--- The data Enclosed Below ---
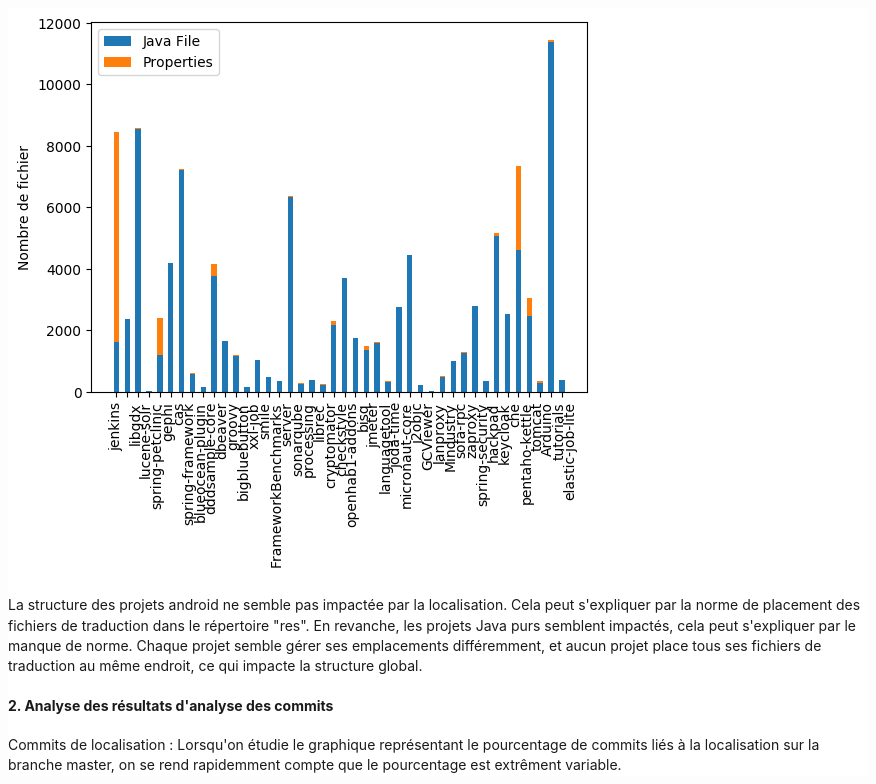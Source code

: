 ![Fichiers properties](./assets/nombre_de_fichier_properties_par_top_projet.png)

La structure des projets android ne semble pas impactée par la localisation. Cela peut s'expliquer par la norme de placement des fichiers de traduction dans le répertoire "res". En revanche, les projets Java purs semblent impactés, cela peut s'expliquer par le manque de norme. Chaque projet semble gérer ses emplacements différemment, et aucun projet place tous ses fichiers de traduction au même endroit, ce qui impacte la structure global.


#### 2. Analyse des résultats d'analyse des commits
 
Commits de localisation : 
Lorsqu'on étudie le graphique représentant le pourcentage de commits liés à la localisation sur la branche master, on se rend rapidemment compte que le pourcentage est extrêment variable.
--- End of Enclosed The data ---
- [Problem to solve]
Report the lines above that have the word "localisation" in them.

- [Answer area]
La structure des projets android ne semble pas impactée par la localisation. Cela peut s'expliquer par la norme de placement des fichiers de traduction dans le répertoire "res". En revanche, les projets Java purs semblent impactés, cela peut s'expliquer par le manque de norme. Chaque projet semble gérer ses emplacements différemment, et aucun projet place tous ses fichiers de traduction au même endroit, ce qui impacte la structure global.
Commits de localisation : 
Lorsqu'on étudie le graphique représentant le pourcentage de commits liés à la localisation sur la branche master, on se rend rapidemment compte que le pourcentage est extrêment variable.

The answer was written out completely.